Items from a data source:
######

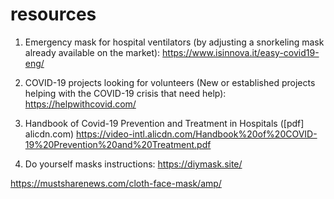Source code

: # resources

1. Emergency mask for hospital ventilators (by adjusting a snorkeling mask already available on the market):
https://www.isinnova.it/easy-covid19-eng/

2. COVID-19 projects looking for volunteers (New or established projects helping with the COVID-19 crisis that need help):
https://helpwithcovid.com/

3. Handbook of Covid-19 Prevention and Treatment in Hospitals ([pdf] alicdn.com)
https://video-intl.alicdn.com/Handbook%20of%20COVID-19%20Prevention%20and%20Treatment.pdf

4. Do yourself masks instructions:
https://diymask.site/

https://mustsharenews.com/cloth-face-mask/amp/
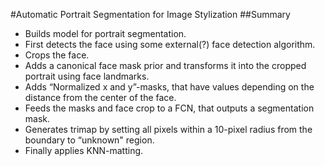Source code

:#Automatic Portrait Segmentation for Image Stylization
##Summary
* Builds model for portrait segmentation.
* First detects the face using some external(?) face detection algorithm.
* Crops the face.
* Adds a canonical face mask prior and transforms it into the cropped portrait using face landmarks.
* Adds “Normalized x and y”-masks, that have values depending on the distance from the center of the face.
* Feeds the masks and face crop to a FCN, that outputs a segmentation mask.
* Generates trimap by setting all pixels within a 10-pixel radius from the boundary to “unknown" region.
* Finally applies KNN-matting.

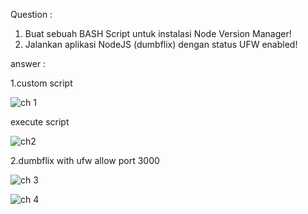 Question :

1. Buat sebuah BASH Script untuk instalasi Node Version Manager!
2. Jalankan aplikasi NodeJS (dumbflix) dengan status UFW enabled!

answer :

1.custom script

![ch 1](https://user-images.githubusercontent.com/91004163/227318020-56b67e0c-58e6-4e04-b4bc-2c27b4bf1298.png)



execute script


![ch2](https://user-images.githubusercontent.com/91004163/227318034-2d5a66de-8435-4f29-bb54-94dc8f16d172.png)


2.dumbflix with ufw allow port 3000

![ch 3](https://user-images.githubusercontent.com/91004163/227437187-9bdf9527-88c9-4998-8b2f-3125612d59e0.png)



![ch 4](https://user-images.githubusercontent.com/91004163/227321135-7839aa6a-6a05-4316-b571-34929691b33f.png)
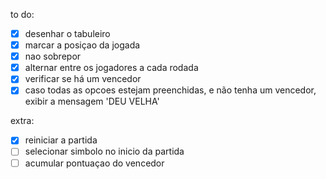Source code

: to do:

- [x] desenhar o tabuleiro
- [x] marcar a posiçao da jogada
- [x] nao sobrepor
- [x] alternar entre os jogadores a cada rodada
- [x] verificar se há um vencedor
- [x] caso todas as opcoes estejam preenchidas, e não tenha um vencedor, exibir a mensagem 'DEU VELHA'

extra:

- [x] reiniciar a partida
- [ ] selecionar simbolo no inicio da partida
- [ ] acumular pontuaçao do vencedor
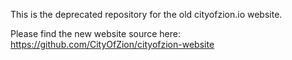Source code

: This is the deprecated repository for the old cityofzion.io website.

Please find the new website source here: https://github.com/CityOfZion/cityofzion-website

######

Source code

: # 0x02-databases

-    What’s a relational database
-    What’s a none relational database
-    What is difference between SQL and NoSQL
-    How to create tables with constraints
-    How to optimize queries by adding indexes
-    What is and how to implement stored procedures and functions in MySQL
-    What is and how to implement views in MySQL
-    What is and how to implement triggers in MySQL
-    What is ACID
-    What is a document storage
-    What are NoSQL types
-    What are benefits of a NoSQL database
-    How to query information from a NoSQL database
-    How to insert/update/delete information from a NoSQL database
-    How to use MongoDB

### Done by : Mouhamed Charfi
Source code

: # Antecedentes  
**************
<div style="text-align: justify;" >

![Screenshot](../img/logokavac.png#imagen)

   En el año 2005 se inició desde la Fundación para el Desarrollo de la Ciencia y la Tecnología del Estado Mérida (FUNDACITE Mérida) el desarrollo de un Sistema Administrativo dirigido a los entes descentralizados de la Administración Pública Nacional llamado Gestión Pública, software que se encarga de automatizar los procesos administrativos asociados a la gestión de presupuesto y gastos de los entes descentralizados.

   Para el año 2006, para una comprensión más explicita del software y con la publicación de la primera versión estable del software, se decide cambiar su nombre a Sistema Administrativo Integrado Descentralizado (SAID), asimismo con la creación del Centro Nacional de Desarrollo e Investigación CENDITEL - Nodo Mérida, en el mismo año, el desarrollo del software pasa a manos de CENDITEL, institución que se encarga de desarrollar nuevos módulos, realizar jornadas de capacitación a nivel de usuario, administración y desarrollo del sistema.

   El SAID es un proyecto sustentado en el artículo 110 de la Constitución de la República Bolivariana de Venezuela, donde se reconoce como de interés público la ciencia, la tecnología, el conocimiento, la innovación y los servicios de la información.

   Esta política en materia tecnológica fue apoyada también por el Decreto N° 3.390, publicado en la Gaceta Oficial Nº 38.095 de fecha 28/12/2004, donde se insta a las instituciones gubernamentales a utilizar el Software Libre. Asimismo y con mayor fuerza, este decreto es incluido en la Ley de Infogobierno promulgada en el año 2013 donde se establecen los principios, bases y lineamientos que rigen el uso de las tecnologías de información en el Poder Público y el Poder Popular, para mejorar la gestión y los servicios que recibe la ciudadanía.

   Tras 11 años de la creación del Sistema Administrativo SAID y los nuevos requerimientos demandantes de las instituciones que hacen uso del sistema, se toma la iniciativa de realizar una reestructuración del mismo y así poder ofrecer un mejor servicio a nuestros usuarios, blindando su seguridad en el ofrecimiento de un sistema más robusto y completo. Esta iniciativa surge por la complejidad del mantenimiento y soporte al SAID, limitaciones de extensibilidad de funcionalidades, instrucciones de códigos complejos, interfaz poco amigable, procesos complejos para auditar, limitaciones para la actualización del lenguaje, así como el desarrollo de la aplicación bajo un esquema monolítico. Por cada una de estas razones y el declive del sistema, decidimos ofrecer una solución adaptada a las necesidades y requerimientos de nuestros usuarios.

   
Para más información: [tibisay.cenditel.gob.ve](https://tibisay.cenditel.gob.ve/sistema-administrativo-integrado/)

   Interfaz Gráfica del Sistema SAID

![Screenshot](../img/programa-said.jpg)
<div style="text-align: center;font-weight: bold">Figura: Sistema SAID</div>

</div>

######

Would you restate, exactly and with no pictures, the lines of the entries above from the one containing "for Image Stylization" through the one containing "execute script"?

:#Automatic Portrait Segmentation for Image Stylization
##Summary
* Builds model for portrait segmentation.
* First detects the face using some external(?) face detection algorithm.
* Crops the face.
* Adds a canonical face mask prior and transforms it into the cropped portrait using face landmarks.
* Adds “Normalized x and y”-masks, that have values depending on the distance from the center of the face.
* Feeds the masks and face crop to a FCN, that outputs a segmentation mask.
* Generates trimap by setting all pixels within a 10-pixel radius from the boundary to “unknown" region.
* Finally applies KNN-matting.

 Question :

1. Buat sebuah BASH Script untuk instalasi Node Version Manager!
2. Jalankan aplikasi NodeJS (dumbflix) dengan status UFW enabled!

answer :

1.custom script

![ch 1](https://user-images.githubusercontent.com/91004163/227318020-56b67e0c-58e6-4e04-b4bc-2c27b4bf1298.png)



execute script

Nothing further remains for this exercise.